Where the line containing "1. Ga naar de" appears, end the copy there, keeping that line; start from the first line of the entries, copy exactly, and omit pictures.

-------------------------

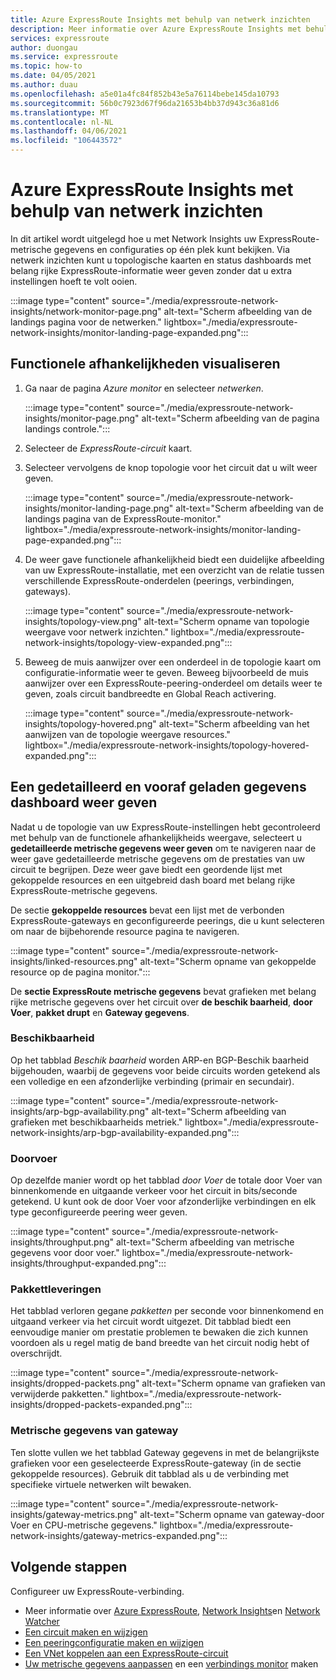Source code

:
 ```yaml
---
title: Azure ExpressRoute Insights met behulp van netwerk inzichten
description: Meer informatie over Azure ExpressRoute Insights met behulp van netwerk inzichten.
services: expressroute
author: duongau
ms.service: expressroute
ms.topic: how-to
ms.date: 04/05/2021
ms.author: duau
ms.openlocfilehash: a5e01a4fc84f852b43e5a76114bebe145da10793
ms.sourcegitcommit: 56b0c7923d67f96da21653b4bb37d943c36a81d6
ms.translationtype: MT
ms.contentlocale: nl-NL
ms.lasthandoff: 04/06/2021
ms.locfileid: "106443572"
---
```

# <a name="azure-expressroute-insights-using-network-insights"></a>Azure ExpressRoute Insights met behulp van netwerk inzichten

In dit artikel wordt uitgelegd hoe u met Network Insights uw ExpressRoute-metrische gegevens en configuraties op één plek kunt bekijken. Via netwerk inzichten kunt u topologische kaarten en status dashboards met belang rijke ExpressRoute-informatie weer geven zonder dat u extra instellingen hoeft te volt ooien.

:::image type="content" source="./media/expressroute-network-insights/network-monitor-page.png" alt-text="Scherm afbeelding van de landings pagina voor de netwerken." lightbox="./media/expressroute-network-insights/monitor-landing-page-expanded.png":::

## <a name="visualize-functional-dependencies"></a>Functionele afhankelijkheden visualiseren

1. Ga naar de pagina *Azure monitor* en selecteer *netwerken*.

    :::image type="content" source="./media/expressroute-network-insights/monitor-page.png" alt-text="Scherm afbeelding van de pagina landings controle.":::

1. Selecteer de *ExpressRoute-circuit* kaart. 

1. Selecteer vervolgens de knop topologie voor het circuit dat u wilt weer geven.

   :::image type="content" source="./media/expressroute-network-insights/monitor-landing-page.png" alt-text="Scherm afbeelding van de landings pagina van de ExpressRoute-monitor." lightbox="./media/expressroute-network-insights/monitor-landing-page-expanded.png"::: 

1. De weer gave functionele afhankelijkheid biedt een duidelijke afbeelding van uw ExpressRoute-installatie, met een overzicht van de relatie tussen verschillende ExpressRoute-onderdelen (peerings, verbindingen, gateways).

    :::image type="content" source="./media/expressroute-network-insights/topology-view.png" alt-text="Scherm opname van topologie weergave voor netwerk inzichten." lightbox="./media/expressroute-network-insights/topology-view-expanded.png":::

1. Beweeg de muis aanwijzer over een onderdeel in de topologie kaart om configuratie-informatie weer te geven. Beweeg bijvoorbeeld de muis aanwijzer over een ExpressRoute-peering-onderdeel om details weer te geven, zoals circuit bandbreedte en Global Reach activering.

    :::image type="content" source="./media/expressroute-network-insights/topology-hovered.png" alt-text="Scherm afbeelding van het aanwijzen van de topologie weergave resources." lightbox="./media/expressroute-network-insights/topology-hovered-expanded.png":::

## <a name="view-a-detailed-and-pre-loaded-metrics-dashboard"></a>Een gedetailleerd en vooraf geladen gegevens dashboard weer geven

Nadat u de topologie van uw ExpressRoute-instellingen hebt gecontroleerd met behulp van de functionele afhankelijkheids weergave, selecteert u **gedetailleerde metrische gegevens weer geven** om te navigeren naar de weer gave gedetailleerde metrische gegevens om de prestaties van uw circuit te begrijpen. Deze weer gave biedt een geordende lijst met gekoppelde resources en een uitgebreid dash board met belang rijke ExpressRoute-metrische gegevens.

De sectie **gekoppelde resources** bevat een lijst met de verbonden ExpressRoute-gateways en geconfigureerde peerings, die u kunt selecteren om naar de bijbehorende resource pagina te navigeren.

:::image type="content" source="./media/expressroute-network-insights/linked-resources.png" alt-text="Scherm opname van gekoppelde resource op de pagina monitor.":::


De **sectie ExpressRoute metrische gegevens** bevat grafieken met belang rijke metrische gegevens over het circuit over **de beschik baarheid**, **door Voer**, **pakket drupt** en **Gateway gegevens**.

### <a name="availability"></a>Beschikbaarheid

Op het tabblad *Beschik baarheid* worden ARP-en BGP-Beschik baarheid bijgehouden, waarbij de gegevens voor beide circuits worden getekend als een volledige en een afzonderlijke verbinding (primair en secundair). 

:::image type="content" source="./media/expressroute-network-insights/arp-bgp-availability.png" alt-text="Scherm afbeelding van grafieken met beschikbaarheids metriek." lightbox="./media/expressroute-network-insights/arp-bgp-availability-expanded.png":::

### <a name="throughput"></a>Doorvoer

Op dezelfde manier wordt op het tabblad *door Voer* de totale door Voer van binnenkomende en uitgaande verkeer voor het circuit in bits/seconde getekend. U kunt ook de door Voer voor afzonderlijke verbindingen en elk type geconfigureerde peering weer geven.

:::image type="content" source="./media/expressroute-network-insights/throughput.png" alt-text="Scherm afbeelding van metrische gegevens voor door voer." lightbox="./media/expressroute-network-insights/throughput-expanded.png":::

### <a name="packet-drops"></a>Pakkettleveringen

Het tabblad verloren gegane *pakketten* per seconde voor binnenkomend en uitgaand verkeer via het circuit wordt uitgezet. Dit tabblad biedt een eenvoudige manier om prestatie problemen te bewaken die zich kunnen voordoen als u regel matig de band breedte van het circuit nodig hebt of overschrijdt.

:::image type="content" source="./media/expressroute-network-insights/dropped-packets.png" alt-text="Scherm opname van grafieken van verwijderde pakketten." lightbox="./media/expressroute-network-insights/dropped-packets-expanded.png":::

### <a name="gateway-metrics"></a>Metrische gegevens van gateway

Ten slotte vullen we het tabblad Gateway gegevens in met de belangrijkste grafieken voor een geselecteerde ExpressRoute-gateway (in de sectie gekoppelde resources). Gebruik dit tabblad als u de verbinding met specifieke virtuele netwerken wilt bewaken.

:::image type="content" source="./media/expressroute-network-insights/gateway-metrics.png" alt-text="Scherm opname van gateway-door Voer en CPU-metrische gegevens." lightbox="./media/expressroute-network-insights/gateway-metrics-expanded.png":::

## <a name="next-steps"></a>Volgende stappen

Configureer uw ExpressRoute-verbinding.
  
* Meer informatie over [Azure ExpressRoute](expressroute-introduction.md), [Network Insights](../azure-monitor/insights/network-insights-overview.md)en [Network Watcher](../network-watcher/network-watcher-monitoring-overview.md)
* [Een circuit maken en wijzigen](expressroute-howto-circuit-arm.md)
* [Een peeringconfiguratie maken en wijzigen](expressroute-howto-routing-arm.md)
* [Een VNet koppelen aan een ExpressRoute-circuit](expressroute-howto-linkvnet-arm.md)
* [Uw metrische gegevens aanpassen](expressroute-monitoring-metrics-alerts.md) en een [verbindings monitor](../network-watcher/connection-monitor-overview.md) maken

-------------------------

--- ANSWER AREA ---
Source code

:
 ```yaml
---
title: Azure ExpressRoute Insights met behulp van netwerk inzichten
description: Meer informatie over Azure ExpressRoute Insights met behulp van netwerk inzichten.
services: expressroute
author: duongau
ms.service: expressroute
ms.topic: how-to
ms.date: 04/05/2021
ms.author: duau
ms.openlocfilehash: a5e01a4fc84f852b43e5a76114bebe145da10793
ms.sourcegitcommit: 56b0c7923d67f96da21653b4bb37d943c36a81d6
ms.translationtype: MT
ms.contentlocale: nl-NL
ms.lasthandoff: 04/06/2021
ms.locfileid: "106443572"
---
```

# <a name="azure-expressroute-insights-using-network-insights"></a>Azure ExpressRoute Insights met behulp van netwerk inzichten

In dit artikel wordt uitgelegd hoe u met Network Insights uw ExpressRoute-metrische gegevens en configuraties op één plek kunt bekijken. Via netwerk inzichten kunt u topologische kaarten en status dashboards met belang rijke ExpressRoute-informatie weer geven zonder dat u extra instellingen hoeft te volt ooien.

:::image type="content" source="./media/expressroute-network-insights/network-monitor-page.png" alt-text="Scherm afbeelding van de landings pagina voor de netwerken." lightbox="./media/expressroute-network-insights/monitor-landing-page-expanded.png":::

## <a name="visualize-functional-dependencies"></a>Functionele afhankelijkheden visualiseren

1. Ga naar de pagina *Azure monitor* en selecteer *netwerken*.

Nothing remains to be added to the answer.